----- Records supplied -----

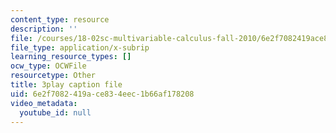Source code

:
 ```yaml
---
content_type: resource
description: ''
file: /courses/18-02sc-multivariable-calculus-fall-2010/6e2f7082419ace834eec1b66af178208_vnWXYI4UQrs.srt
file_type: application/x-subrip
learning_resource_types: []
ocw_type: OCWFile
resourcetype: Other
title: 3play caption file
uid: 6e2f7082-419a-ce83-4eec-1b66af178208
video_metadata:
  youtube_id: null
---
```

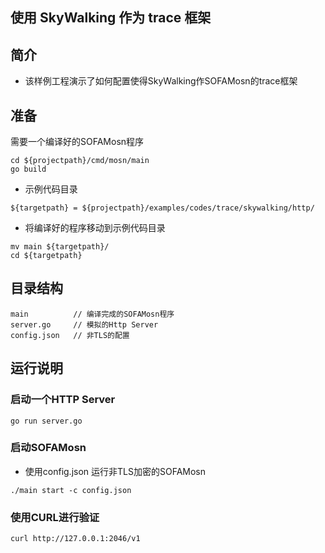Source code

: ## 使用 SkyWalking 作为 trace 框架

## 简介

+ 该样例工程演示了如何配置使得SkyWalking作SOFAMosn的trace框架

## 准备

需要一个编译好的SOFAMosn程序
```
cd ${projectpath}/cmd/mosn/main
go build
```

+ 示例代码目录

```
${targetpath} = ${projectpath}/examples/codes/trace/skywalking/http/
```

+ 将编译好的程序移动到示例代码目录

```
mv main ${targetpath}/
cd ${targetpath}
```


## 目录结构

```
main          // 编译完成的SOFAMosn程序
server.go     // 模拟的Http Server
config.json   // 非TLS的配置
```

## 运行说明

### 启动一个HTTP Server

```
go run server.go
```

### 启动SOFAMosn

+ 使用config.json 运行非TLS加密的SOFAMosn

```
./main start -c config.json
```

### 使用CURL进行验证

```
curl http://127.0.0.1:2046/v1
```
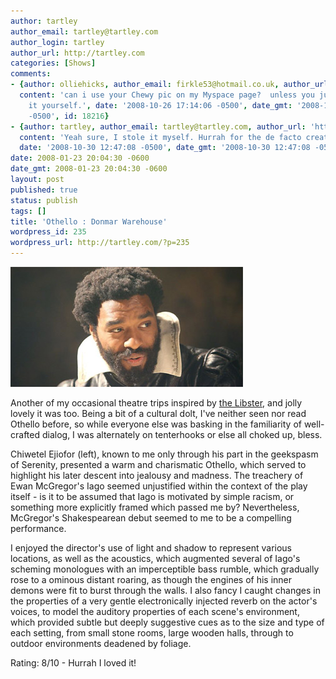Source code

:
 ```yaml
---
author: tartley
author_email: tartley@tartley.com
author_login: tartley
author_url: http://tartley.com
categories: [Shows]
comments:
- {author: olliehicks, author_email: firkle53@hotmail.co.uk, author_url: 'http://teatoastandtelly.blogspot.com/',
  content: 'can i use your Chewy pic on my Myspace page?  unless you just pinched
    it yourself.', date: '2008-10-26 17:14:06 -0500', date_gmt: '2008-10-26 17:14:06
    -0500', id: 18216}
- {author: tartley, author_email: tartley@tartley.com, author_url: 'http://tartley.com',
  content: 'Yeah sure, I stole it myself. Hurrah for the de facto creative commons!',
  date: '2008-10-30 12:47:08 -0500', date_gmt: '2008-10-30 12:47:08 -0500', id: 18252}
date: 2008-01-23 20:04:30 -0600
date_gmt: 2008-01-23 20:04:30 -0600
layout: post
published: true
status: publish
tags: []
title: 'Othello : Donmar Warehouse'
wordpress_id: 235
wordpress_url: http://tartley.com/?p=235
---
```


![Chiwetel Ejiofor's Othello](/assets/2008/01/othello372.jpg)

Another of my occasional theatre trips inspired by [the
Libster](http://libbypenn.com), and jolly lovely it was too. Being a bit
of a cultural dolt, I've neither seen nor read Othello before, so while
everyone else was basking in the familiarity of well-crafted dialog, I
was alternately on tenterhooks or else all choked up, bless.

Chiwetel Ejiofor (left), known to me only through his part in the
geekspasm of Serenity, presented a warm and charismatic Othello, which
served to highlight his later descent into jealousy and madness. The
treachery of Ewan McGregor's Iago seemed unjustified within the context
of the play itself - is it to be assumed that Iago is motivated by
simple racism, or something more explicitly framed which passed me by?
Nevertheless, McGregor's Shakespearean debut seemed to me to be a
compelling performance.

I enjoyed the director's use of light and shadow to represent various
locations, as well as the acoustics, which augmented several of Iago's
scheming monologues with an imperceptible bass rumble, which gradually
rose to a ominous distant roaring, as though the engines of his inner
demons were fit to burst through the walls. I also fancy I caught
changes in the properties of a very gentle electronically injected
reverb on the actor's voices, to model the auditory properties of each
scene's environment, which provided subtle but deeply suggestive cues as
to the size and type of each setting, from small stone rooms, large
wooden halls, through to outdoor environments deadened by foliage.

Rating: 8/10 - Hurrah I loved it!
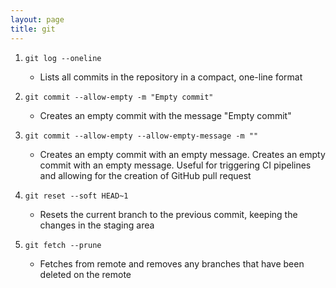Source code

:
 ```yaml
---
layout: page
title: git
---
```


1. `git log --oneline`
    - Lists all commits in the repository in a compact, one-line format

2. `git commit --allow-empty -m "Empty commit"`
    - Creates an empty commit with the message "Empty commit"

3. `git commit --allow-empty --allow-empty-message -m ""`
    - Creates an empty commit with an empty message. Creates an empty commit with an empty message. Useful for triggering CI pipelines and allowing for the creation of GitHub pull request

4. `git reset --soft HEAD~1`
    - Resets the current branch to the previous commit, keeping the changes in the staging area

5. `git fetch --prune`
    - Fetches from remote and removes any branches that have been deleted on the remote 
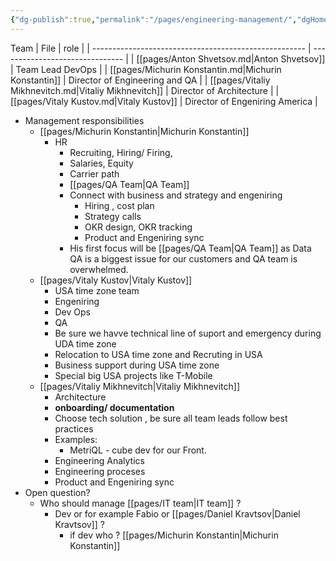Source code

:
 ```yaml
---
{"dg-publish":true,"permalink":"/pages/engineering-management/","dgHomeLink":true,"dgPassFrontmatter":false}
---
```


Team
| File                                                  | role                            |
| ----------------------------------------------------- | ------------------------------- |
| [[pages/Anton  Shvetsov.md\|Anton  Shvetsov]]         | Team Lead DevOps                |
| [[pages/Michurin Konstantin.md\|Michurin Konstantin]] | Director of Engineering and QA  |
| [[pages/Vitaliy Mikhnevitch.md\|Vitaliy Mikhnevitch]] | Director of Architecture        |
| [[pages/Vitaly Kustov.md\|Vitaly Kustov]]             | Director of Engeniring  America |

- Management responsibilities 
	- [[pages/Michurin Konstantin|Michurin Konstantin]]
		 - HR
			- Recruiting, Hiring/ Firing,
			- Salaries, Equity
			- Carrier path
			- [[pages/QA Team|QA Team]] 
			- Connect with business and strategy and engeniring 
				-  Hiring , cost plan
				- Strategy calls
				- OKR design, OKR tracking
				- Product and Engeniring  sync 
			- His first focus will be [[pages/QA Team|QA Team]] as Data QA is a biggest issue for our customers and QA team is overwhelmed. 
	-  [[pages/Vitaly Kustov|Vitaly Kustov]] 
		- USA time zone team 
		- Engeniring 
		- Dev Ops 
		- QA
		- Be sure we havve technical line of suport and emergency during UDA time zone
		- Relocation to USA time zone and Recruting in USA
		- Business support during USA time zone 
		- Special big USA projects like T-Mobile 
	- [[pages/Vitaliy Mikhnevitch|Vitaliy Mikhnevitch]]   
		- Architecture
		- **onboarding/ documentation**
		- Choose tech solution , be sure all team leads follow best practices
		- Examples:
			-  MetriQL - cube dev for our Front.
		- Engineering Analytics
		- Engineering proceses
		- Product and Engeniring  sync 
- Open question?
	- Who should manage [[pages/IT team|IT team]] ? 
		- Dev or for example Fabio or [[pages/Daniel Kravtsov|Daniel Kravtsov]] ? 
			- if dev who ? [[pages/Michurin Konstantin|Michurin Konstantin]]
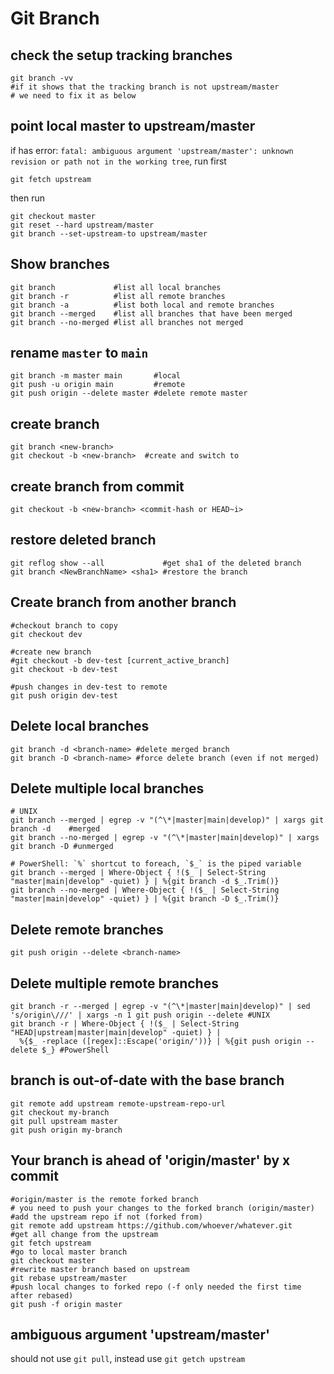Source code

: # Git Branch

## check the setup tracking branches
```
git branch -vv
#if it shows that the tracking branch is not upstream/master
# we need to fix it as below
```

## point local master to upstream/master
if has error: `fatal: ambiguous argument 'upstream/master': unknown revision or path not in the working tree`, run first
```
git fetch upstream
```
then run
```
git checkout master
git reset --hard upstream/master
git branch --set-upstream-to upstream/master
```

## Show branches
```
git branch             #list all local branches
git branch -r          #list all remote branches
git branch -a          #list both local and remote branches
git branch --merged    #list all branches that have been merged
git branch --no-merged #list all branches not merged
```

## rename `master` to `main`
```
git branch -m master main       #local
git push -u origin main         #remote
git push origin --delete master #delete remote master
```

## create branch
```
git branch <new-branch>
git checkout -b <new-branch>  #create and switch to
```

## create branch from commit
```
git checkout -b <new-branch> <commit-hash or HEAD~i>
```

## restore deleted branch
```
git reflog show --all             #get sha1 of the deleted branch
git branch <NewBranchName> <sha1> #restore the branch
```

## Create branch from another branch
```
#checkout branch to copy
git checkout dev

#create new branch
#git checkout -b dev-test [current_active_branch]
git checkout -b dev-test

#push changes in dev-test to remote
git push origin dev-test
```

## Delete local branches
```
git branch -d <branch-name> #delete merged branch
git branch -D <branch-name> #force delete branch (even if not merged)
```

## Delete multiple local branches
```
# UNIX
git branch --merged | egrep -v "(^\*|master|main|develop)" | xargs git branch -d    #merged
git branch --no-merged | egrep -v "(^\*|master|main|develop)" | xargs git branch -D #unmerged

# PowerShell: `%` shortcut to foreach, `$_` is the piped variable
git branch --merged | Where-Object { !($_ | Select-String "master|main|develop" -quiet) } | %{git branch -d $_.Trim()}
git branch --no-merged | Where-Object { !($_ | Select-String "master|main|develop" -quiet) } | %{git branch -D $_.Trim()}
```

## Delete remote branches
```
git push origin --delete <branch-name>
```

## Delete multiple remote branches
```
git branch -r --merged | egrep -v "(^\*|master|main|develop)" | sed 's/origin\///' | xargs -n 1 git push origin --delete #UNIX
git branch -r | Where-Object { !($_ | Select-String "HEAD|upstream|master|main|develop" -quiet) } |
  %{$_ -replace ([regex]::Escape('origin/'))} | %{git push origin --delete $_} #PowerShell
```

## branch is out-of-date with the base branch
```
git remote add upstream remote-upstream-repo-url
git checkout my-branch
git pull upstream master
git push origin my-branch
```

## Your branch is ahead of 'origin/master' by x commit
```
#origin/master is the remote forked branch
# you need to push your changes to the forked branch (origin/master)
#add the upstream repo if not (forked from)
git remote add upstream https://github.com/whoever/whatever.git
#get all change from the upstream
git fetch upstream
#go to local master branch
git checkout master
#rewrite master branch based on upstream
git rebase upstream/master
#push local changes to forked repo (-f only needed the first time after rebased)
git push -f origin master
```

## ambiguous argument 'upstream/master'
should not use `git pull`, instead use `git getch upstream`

-----
----- Records supplied -----

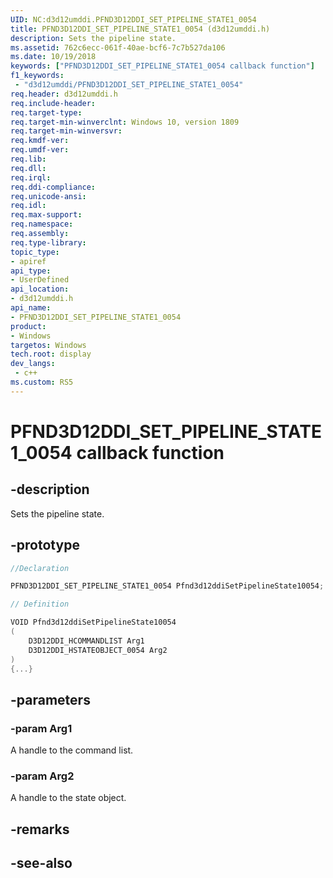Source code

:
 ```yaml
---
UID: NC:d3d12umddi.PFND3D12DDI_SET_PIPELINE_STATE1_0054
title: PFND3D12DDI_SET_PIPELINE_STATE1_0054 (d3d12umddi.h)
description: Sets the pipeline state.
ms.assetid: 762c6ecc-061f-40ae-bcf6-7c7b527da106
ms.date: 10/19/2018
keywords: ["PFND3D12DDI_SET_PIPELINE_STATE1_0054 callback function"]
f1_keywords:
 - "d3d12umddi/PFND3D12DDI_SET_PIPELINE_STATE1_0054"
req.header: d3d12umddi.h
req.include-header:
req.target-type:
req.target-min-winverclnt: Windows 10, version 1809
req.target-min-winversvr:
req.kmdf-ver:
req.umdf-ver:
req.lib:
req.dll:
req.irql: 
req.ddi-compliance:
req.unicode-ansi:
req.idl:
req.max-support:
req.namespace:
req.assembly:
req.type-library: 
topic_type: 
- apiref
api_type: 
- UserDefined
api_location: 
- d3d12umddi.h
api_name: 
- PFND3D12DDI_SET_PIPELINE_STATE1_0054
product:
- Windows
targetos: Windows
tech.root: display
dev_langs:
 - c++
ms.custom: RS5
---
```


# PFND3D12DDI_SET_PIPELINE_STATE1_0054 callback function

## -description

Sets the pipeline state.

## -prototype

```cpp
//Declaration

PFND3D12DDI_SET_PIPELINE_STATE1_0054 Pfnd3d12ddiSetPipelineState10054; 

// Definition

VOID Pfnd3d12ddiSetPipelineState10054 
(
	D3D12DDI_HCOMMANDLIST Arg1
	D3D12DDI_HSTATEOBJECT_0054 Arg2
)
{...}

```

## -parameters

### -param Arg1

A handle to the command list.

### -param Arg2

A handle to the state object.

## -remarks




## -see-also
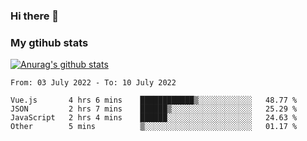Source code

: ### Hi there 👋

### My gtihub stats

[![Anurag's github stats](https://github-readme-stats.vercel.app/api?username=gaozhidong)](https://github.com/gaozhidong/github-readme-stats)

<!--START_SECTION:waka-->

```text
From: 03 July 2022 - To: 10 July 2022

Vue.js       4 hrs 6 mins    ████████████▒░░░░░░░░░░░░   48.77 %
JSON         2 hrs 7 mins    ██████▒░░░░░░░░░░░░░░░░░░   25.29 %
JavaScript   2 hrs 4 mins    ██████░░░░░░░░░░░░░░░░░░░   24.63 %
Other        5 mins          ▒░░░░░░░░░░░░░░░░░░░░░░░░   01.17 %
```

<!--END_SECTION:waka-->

-----

__How to complete this task__: Lines of the data above that include the string "Kustov" must each be copied.

__Problem solution__:
| [[pages/Vitaly Kustov.md\|Vitaly Kustov]]             | Director of Engeniring  America |
	-  [[pages/Vitaly Kustov|Vitaly Kustov]] 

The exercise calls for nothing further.